3. Should Scrutiny alert the user if they start at an https:// url and an http:// version is found while scanning? After all, this is at the heart of the problem described above; the users assumed that all links were https:// and it wasn't obvious why they had a number of http:// links in their results.

Any thoughts welcome; email me or use the comments below.

Tuesday 23 February 2016

Important new feature for those attempting to crawl a website with authentication

Scanning a website as an authenticated user is a common reason for people turning to Scrutiny.

The process necessarily involves some trial and error to get things set up properly, because different websites use different methods of authorisation and sometimes have unusual security features.

Scrutiny now has an important new feature. Some login forms use a 'security token'. I'm not going to go into details (I wouldn't want to deprive my competitors of the exasperations that I've just been through!)



There's a simple checkbox to switch this feature on (available since Scrutiny v6.4), and this may enable Scrutiny to crawl websites that have been uncooperative so far. (This may well apply to websites that have been built using Expression Engine).

All the information I have about setting Scrutiny up to scan your site (or member-only pages etc) which requires authentication is here.

Version  6.4 is in beta as I write this, if you're interested in trying it, please just ask.

Small print: Note that some care and precautions (and a good backup) are required because scanning a website as an authenticated user can affect your website. Yes, really! Use the credentials of a user with read access, not author, editor or administrator.

Sunday 14 February 2016

Scrutinize your website - Scrutiny for Mac 50% offer for the rest of Feb

As flagged up in a recent mailing to those on the email list, A 50% offer will be running on Scrutiny for Mac for the rest of the month.  The app is used by larger organisations and individuals alike. It seems fair to give the smaller businesses the opportunity to buy at a more affordable price.

Recent enhancements include 'live view' (shown below) and improved 'site sucking' page archiving while scanning.

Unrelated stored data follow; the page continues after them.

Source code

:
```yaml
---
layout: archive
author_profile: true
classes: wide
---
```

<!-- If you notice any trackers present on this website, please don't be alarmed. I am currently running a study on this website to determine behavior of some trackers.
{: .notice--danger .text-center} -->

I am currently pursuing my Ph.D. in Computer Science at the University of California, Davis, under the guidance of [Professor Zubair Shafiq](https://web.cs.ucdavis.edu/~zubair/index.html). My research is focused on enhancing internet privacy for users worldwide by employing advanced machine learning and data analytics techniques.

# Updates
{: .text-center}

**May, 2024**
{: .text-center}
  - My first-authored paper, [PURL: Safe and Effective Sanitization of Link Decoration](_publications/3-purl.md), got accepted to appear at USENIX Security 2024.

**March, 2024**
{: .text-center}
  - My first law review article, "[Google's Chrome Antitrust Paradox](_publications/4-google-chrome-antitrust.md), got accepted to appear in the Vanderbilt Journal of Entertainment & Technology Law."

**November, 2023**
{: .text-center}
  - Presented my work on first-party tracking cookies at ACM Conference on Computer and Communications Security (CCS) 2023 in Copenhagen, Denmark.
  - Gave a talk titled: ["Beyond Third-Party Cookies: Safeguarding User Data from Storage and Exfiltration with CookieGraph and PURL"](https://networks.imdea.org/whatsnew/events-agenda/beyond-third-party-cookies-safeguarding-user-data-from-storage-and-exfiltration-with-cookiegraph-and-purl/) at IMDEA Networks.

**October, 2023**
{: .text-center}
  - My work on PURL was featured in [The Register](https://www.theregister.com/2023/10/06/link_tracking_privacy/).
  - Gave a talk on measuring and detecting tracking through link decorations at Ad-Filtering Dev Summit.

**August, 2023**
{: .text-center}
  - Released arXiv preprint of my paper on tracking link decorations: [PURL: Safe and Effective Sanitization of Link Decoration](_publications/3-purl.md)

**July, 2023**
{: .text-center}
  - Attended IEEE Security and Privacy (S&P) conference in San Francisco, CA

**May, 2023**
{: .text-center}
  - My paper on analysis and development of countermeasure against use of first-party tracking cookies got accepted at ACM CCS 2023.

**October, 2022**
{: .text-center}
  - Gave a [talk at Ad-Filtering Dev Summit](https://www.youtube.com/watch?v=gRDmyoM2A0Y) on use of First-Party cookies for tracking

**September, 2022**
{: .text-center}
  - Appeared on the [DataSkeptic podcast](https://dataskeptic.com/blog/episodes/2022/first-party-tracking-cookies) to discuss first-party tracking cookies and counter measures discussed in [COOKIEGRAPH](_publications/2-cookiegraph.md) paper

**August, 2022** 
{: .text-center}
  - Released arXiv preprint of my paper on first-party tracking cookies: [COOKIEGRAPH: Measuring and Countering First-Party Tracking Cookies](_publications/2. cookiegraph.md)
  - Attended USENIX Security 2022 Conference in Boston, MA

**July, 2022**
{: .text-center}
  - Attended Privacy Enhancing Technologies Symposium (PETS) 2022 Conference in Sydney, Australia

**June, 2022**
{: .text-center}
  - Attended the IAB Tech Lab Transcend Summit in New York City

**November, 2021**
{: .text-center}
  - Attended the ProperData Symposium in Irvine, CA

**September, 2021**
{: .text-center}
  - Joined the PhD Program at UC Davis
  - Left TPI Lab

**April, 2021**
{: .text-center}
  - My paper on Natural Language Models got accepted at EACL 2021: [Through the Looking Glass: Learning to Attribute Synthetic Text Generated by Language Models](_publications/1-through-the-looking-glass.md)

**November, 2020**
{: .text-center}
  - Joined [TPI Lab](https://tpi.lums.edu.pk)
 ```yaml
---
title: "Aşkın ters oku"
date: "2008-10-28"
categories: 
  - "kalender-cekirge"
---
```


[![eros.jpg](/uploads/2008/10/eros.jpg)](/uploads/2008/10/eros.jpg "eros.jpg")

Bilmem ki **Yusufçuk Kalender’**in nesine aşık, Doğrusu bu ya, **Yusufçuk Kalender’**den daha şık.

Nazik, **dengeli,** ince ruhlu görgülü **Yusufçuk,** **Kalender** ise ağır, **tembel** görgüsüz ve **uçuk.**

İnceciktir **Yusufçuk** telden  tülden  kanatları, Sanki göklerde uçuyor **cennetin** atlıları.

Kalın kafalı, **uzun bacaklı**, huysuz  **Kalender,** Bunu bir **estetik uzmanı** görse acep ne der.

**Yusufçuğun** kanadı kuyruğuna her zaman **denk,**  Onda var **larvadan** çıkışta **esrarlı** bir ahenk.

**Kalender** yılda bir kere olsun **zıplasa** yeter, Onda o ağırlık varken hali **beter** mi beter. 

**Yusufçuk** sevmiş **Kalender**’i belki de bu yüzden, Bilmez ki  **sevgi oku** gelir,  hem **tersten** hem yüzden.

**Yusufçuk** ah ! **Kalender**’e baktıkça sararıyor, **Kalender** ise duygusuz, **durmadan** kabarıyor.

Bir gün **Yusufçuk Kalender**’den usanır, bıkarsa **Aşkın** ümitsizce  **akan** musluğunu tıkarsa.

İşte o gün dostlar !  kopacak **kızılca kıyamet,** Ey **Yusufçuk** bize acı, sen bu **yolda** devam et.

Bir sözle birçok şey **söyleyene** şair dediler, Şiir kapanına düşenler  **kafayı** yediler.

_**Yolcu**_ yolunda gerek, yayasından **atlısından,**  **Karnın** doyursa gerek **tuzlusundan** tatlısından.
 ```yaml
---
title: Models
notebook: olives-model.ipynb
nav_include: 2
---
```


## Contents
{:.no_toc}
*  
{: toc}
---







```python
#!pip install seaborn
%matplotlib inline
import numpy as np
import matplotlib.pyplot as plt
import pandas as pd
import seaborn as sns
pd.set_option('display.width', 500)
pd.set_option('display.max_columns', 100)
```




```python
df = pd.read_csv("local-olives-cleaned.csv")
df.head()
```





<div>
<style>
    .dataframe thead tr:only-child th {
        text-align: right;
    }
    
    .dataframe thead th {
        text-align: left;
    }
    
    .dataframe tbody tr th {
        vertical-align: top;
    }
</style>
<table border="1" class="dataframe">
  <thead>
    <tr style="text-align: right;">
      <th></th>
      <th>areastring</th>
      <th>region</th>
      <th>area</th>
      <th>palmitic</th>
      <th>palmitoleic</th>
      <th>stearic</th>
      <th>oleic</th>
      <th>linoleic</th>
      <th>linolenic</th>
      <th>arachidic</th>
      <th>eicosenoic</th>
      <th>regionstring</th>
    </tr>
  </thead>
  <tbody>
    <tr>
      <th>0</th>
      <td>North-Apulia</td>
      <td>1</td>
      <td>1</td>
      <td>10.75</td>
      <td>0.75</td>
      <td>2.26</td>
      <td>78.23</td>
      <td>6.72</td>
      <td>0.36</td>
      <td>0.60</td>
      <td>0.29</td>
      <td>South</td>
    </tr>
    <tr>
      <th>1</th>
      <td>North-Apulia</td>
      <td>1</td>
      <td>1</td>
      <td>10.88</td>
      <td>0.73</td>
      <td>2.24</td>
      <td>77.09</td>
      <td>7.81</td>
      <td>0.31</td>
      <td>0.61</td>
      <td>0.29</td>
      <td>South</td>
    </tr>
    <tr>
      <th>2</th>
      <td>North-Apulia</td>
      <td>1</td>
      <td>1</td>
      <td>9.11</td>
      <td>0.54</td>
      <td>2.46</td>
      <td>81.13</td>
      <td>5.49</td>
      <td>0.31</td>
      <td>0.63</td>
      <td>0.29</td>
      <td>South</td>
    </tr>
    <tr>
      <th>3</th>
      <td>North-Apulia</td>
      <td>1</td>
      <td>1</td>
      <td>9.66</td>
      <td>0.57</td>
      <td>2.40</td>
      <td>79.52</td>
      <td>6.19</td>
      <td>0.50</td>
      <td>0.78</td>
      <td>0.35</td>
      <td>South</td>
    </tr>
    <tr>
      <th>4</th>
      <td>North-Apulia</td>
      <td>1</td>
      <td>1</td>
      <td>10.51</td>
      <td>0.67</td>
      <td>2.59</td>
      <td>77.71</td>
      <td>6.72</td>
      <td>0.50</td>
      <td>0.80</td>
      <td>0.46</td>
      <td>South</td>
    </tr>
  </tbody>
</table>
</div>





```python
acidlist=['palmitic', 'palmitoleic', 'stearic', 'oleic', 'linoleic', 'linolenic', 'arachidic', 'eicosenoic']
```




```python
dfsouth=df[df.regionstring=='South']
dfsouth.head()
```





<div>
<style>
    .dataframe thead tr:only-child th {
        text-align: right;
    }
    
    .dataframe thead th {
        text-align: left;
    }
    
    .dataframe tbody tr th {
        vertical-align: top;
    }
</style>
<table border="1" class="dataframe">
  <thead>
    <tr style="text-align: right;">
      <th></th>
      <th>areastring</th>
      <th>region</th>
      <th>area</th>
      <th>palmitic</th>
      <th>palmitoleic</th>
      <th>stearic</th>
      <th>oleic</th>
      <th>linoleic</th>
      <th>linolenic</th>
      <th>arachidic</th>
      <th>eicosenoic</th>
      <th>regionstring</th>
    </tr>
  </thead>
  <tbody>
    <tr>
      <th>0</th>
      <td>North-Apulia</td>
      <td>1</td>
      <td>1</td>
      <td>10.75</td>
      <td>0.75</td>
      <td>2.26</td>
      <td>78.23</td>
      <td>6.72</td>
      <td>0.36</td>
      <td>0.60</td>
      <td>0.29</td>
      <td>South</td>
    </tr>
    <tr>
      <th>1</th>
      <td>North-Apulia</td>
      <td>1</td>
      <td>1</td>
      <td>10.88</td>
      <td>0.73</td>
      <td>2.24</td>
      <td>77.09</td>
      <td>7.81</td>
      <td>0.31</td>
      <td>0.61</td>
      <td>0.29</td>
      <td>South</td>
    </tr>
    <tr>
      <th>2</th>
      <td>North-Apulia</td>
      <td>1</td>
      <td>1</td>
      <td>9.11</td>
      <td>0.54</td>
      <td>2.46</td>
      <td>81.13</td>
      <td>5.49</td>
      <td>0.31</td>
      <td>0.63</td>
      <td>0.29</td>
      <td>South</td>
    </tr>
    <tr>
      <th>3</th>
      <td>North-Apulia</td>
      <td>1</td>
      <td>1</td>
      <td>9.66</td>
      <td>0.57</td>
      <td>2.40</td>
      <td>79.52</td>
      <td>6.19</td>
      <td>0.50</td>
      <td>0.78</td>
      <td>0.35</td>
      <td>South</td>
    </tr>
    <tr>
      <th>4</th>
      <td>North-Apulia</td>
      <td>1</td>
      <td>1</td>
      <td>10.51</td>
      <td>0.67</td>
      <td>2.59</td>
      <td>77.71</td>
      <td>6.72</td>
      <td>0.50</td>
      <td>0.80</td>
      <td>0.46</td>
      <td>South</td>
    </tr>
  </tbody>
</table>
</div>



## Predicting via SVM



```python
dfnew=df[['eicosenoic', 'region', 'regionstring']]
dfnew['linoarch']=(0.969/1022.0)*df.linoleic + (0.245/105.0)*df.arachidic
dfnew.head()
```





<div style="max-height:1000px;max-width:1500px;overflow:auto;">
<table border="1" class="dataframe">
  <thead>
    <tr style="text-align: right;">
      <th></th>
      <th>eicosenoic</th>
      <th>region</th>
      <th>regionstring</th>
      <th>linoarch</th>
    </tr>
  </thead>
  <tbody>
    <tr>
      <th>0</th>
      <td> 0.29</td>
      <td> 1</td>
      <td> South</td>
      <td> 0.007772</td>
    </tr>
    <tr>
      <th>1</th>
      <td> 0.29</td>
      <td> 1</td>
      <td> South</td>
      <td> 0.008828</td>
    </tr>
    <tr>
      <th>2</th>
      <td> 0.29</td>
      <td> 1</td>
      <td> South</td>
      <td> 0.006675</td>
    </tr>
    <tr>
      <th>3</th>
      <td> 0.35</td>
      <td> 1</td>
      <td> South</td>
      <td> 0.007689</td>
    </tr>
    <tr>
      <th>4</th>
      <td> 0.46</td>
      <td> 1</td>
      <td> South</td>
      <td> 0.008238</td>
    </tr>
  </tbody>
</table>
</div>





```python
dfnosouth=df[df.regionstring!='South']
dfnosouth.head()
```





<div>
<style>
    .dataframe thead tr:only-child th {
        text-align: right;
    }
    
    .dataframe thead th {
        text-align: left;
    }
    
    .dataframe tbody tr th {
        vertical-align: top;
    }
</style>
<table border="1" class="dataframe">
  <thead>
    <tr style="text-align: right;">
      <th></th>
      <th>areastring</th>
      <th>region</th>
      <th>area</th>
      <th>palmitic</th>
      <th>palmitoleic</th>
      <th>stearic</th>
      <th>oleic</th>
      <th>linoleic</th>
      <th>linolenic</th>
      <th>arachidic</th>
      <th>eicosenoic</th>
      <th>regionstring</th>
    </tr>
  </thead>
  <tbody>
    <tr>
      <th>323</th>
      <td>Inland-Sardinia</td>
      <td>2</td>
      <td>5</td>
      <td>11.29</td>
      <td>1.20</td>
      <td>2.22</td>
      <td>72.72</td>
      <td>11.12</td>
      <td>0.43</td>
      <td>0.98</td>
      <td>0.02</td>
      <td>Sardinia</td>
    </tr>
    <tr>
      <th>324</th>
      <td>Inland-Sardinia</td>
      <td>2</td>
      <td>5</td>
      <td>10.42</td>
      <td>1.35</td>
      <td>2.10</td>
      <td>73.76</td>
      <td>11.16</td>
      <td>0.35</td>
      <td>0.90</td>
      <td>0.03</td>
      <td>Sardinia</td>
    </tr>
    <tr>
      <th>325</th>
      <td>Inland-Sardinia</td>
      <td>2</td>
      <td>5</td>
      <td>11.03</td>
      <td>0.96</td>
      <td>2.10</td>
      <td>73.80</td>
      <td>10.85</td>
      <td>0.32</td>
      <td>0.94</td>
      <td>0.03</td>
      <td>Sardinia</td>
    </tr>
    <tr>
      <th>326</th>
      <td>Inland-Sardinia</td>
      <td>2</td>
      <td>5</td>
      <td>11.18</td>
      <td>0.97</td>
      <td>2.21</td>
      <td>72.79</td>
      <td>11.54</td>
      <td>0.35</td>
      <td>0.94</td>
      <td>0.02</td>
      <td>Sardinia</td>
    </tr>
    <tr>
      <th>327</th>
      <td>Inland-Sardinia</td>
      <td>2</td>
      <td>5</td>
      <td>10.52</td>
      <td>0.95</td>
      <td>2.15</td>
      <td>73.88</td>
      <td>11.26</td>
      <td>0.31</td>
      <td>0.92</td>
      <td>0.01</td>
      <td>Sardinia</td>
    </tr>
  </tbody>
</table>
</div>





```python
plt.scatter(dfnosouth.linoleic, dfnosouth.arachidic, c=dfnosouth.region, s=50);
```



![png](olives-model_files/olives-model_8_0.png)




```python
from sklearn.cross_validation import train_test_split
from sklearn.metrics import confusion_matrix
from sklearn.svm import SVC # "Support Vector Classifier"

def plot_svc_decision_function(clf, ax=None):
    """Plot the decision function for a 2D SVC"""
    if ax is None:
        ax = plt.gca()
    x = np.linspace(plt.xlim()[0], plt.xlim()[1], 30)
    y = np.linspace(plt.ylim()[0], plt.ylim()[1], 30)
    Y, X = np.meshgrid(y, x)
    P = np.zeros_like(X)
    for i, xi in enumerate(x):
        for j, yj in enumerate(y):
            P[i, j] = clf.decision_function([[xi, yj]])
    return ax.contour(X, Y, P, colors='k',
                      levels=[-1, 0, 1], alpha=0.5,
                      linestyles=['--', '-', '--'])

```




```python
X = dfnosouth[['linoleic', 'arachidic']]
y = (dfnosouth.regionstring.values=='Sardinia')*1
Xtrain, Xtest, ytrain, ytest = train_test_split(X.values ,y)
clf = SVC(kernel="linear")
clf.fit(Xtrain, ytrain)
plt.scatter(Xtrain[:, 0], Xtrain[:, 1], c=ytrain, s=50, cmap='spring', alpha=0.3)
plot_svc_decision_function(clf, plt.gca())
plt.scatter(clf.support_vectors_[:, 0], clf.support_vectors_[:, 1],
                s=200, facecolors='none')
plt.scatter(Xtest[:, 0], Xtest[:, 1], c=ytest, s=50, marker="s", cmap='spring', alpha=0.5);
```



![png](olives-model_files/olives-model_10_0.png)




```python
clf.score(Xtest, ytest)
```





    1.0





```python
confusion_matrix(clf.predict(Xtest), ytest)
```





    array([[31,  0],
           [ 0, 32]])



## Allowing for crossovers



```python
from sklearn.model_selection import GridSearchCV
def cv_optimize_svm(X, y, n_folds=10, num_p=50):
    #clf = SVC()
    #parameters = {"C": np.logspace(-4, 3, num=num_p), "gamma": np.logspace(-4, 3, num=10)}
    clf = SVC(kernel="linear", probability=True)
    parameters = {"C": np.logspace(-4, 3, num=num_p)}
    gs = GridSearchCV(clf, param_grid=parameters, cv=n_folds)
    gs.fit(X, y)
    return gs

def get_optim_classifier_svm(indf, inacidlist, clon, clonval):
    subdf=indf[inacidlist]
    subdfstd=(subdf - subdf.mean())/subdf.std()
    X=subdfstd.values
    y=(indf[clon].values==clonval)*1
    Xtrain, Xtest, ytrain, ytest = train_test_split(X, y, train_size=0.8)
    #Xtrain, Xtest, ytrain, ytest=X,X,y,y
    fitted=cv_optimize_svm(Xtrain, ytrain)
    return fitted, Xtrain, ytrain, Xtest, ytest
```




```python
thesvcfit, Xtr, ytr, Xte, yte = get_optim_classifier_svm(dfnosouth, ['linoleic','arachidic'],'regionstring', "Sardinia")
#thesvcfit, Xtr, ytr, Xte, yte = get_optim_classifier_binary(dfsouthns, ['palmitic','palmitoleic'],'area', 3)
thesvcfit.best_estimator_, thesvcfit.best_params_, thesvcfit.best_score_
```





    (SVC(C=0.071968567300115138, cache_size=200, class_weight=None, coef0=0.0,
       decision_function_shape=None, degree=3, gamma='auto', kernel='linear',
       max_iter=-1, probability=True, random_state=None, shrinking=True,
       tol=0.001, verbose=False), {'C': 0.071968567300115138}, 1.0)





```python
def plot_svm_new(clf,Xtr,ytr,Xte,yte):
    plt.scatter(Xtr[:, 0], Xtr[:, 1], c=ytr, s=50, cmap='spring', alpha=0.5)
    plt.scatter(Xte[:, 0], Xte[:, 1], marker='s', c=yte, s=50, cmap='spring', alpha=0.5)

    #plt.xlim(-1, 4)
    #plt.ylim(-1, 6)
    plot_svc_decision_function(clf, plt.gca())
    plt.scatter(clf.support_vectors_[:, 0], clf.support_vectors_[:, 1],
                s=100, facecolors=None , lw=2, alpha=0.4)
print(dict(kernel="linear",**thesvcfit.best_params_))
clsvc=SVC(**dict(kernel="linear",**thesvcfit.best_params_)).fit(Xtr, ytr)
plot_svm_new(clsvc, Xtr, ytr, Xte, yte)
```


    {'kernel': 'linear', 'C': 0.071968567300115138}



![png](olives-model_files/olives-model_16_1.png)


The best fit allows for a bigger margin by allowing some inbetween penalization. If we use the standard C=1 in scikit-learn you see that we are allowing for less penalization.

So here it is - for 50% discount for the rest of February, please use this coupon.

693CFA08

This isn't a key, click 'buy' when the licensing window appears and look for the link that says 'check out with coupon and use the code above for a 50% discount.

Tuesday 9 February 2016

Improved archiving functionality in Scrutiny

I hadn't appreciated What a complex job sitesucker-type applications do.

In the very early days of the web (when you paid for the time connected) I'd use SiteSucker to download an entire website and then go offline to browse it.

But there are still reasons why you might want to archive a site; for backup or for potential evidence of a site's contents at a particular time, for two examples.



Integrity and Scrutiny have always had the option to 'archive pages while crawling'. That's very easy to do - they're pulling in the source for the page in order to scan it, why not just save that file to a directory as it goes.

Although the file then exists as a record of that page, viewing in a browser often isn't successful; links to stylesheets and images may be relative, and if you click a link it'll either be relative and not work at all, or absolute and whisk you off to the live site.

Processing that file and fixing all these issues, plus reproducing the site's directory structure, is no mean feat, but now Scrutiny offers it as an option. As from Scrutiny 6.3, the option to process (convert) archived pages is in the Save dialogue that appears when the scan finishes. Along with another option (a requested enhancement) to just go ahead and always save in the same place without showing the dialogue each time. These options are also available via an 'options' button beside the 'Archive' checkbox.


When some further enhancements are made, it'll be available in Integrity and Integrity Plus too.